Data in this exercise below:

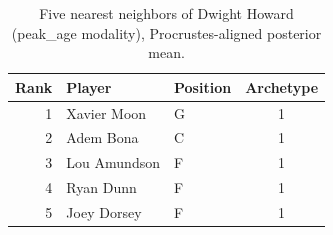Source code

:\begin{table}[htbp]
  \centering\small
  \begin{tabular}{rllc}
    \toprule
    Rank & Player & Position & Archetype \\
    \midrule
    1 & Xavier Moon & G & 1 \\
    2 & Adem Bona & C & 1 \\
    3 & Lou Amundson & F & 1 \\
    4 & Ryan Dunn & F & 1 \\
    5 & Joey Dorsey & F & 1 \\
    \bottomrule
  \end{tabular}
  \caption{Five nearest neighbors of Dwight Howard (peak_age modality), Procrustes-aligned posterior mean.}
  \label{tab:Dwight_Howard_neighbors_peak_age}
\end{table}

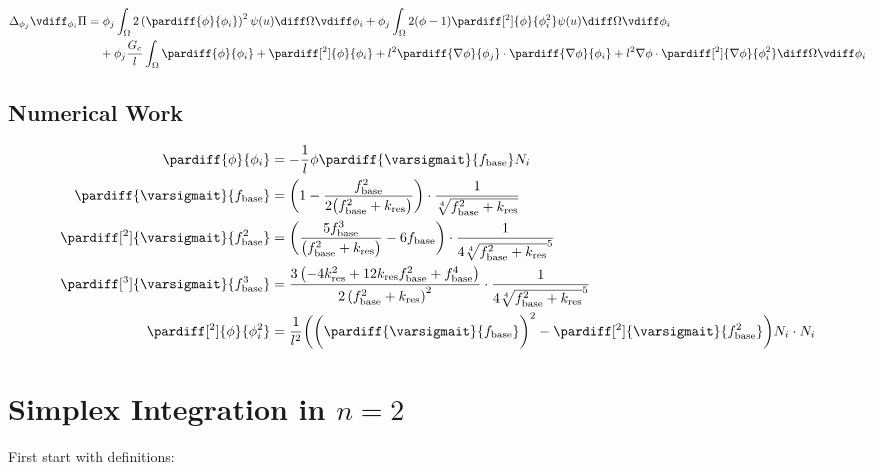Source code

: \documentclass{mitschrift}
\begin{document}
\begin{align}
    \Delta_{\phi_j} \vdiff_{\phi_i} \Pi &= \phi_j \int_\Omega 2\left(\pardiff{\phi}{\phi_i}\right)^2 \psi(u) \diff \Omega \vdiff \phi_i 
    + \phi_j \int_\Omega 2(\phi -1 )\pardiff[^2]{\phi}{\phi_i^2} \psi(u) \diff \Omega \vdiff \phi_i \\
&\phantom{={}} +\phi_j \frac{G_c}{l} \int_\Omega \pardiff{\phi}{\phi_i} + \pardiff[^2]{\phi}{\phi_i} + l^2 \pardiff{\nabla \phi}{\phi_j} \cdot \pardiff{\nabla \phi}{\phi_i} + l^2 \nabla \phi \cdot \pardiff[^2]{\nabla \phi}{\phi_i^2} \diff \Omega \vdiff \phi_i
\end{align}

\subsection{Numerical Work}

\begin{align} %
    \pardiff{\phi}{\phi_i} &= - \frac{1}{l}\phi \pardiff{\varsigmait}{f_{\text{base}}} N_i \\
    \pardiff{\varsigmait}{f_{\text{base}}} &= \biggl(1 - \frac{f_{\text{base}}^2}{2\bigl(f_{\text{base}}^2 + k_{\text{res}}\bigr)}\biggr) \cdot \frac{1}{\sqrt[4]{f_{\text{base}}^2 + k_{\text{res}}}}\\
    \pardiff[^2]{\varsigmait}{f_{\text{base}}^2} &= \biggl(\frac{5f_{\text{base}}^3}{\bigl(f_{\text{base}}^2 + k_{\text{res}}\bigr)} - 6 f_{\text{base}}\biggr) \cdot \frac{1}{4 {\sqrt[4]{f_{\text{base}}^2 + k_{\text{res}}}}^5}\\
    \pardiff[^3]{\varsigmait}{f_{\text{base}}^3}&= \frac{3\left(-4k_{\text{res}}^{2}+12k_{\text{res}}f_{\text{base}}^{2}+f_{\text{base}}^{4}\right)}{2\left(f_{\text{base}}^{2}+k_{\text{res}}\right)^{2}}\cdot\frac{1}{4{\sqrt[4]{f_{\text{base}}^2 + k_{\text{res}}}}^5}\\
    \pardiff[^2]{\phi}{\phi_i^2} &= \frac{1}{l^2} \biggl( \biggl(\pardiff{\varsigmait}{f_{\text{base}}}\biggr)^2 - \pardiff[^2]{\varsigmait}{f_{\text{base}}^2} \biggr) N_i \cdot N_i
\end{align}



\pagebreak

\section{Simplex Integration in $n=2$}


First start with definitions:
\end{document}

End of Data in this exercise.

● **What this task involves**
Each line of the data above must be repeated exactly, images excluded.

● **Output for this task**
Source code

:\begin{table}[htbp]
  \centering\small
  \begin{tabular}{rllc}
    \toprule
    Rank & Player & Position & Archetype \\
    \midrule
    1 & Xavier Moon & G & 1 \\
    2 & Adem Bona & C & 1 \\
    3 & Lou Amundson & F & 1 \\
    4 & Ryan Dunn & F & 1 \\
    5 & Joey Dorsey & F & 1 \\
    \bottomrule
  \end{tabular}
  \caption{Five nearest neighbors of Dwight Howard (peak_age modality), Procrustes-aligned posterior mean.}
  \label{tab:Dwight_Howard_neighbors_peak_age}
\end{table}

Source code

: \documentclass{mitschrift}
\begin{document}
\begin{align}
    \Delta_{\phi_j} \vdiff_{\phi_i} \Pi &= \phi_j \int_\Omega 2\left(\pardiff{\phi}{\phi_i}\right)^2 \psi(u) \diff \Omega \vdiff \phi_i 
    + \phi_j \int_\Omega 2(\phi -1 )\pardiff[^2]{\phi}{\phi_i^2} \psi(u) \diff \Omega \vdiff \phi_i \\
&\phantom{={}} +\phi_j \frac{G_c}{l} \int_\Omega \pardiff{\phi}{\phi_i} + \pardiff[^2]{\phi}{\phi_i} + l^2 \pardiff{\nabla \phi}{\phi_j} \cdot \pardiff{\nabla \phi}{\phi_i} + l^2 \nabla \phi \cdot \pardiff[^2]{\nabla \phi}{\phi_i^2} \diff \Omega \vdiff \phi_i
\end{align}

\subsection{Numerical Work}

\begin{align} %
    \pardiff{\phi}{\phi_i} &= - \frac{1}{l}\phi \pardiff{\varsigmait}{f_{\text{base}}} N_i \\
    \pardiff{\varsigmait}{f_{\text{base}}} &= \biggl(1 - \frac{f_{\text{base}}^2}{2\bigl(f_{\text{base}}^2 + k_{\text{res}}\bigr)}\biggr) \cdot \frac{1}{\sqrt[4]{f_{\text{base}}^2 + k_{\text{res}}}}\\
    \pardiff[^2]{\varsigmait}{f_{\text{base}}^2} &= \biggl(\frac{5f_{\text{base}}^3}{\bigl(f_{\text{base}}^2 + k_{\text{res}}\bigr)} - 6 f_{\text{base}}\biggr) \cdot \frac{1}{4 {\sqrt[4]{f_{\text{base}}^2 + k_{\text{res}}}}^5}\\
    \pardiff[^3]{\varsigmait}{f_{\text{base}}^3}&= \frac{3\left(-4k_{\text{res}}^{2}+12k_{\text{res}}f_{\text{base}}^{2}+f_{\text{base}}^{4}\right)}{2\left(f_{\text{base}}^{2}+k_{\text{res}}\right)^{2}}\cdot\frac{1}{4{\sqrt[4]{f_{\text{base}}^2 + k_{\text{res}}}}^5}\\
    \pardiff[^2]{\phi}{\phi_i^2} &= \frac{1}{l^2} \biggl( \biggl(\pardiff{\varsigmait}{f_{\text{base}}}\biggr)^2 - \pardiff[^2]{\varsigmait}{f_{\text{base}}^2} \biggr) N_i \cdot N_i
\end{align}



\pagebreak

\section{Simplex Integration in $n=2$}


First start with definitions:
\end{document}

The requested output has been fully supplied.